## Source material
★ ★ ★ ★ ★

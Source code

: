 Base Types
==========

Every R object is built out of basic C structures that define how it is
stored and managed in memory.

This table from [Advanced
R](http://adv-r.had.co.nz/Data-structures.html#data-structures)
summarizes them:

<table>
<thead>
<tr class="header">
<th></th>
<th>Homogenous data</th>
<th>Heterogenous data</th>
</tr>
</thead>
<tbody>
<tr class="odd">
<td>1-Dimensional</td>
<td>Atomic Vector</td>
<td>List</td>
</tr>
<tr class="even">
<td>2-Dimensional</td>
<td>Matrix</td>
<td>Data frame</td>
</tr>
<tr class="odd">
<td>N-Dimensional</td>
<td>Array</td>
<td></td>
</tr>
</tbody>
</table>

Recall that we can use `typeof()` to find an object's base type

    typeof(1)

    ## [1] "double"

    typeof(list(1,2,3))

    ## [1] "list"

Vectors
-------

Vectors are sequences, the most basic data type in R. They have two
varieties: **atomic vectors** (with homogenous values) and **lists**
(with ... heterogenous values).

★ ★ ★ ★ ★

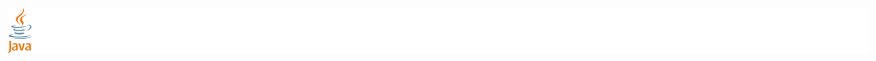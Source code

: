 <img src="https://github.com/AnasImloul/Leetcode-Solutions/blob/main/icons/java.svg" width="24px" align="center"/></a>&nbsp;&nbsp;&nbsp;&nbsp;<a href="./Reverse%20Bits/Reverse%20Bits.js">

★ ★ ★ ★ ★

## Task to carry out
Return all lines above that mention the word "values".

## Result
varieties: **atomic vectors** (with homogenous values) and **lists**
(with ... heterogenous values).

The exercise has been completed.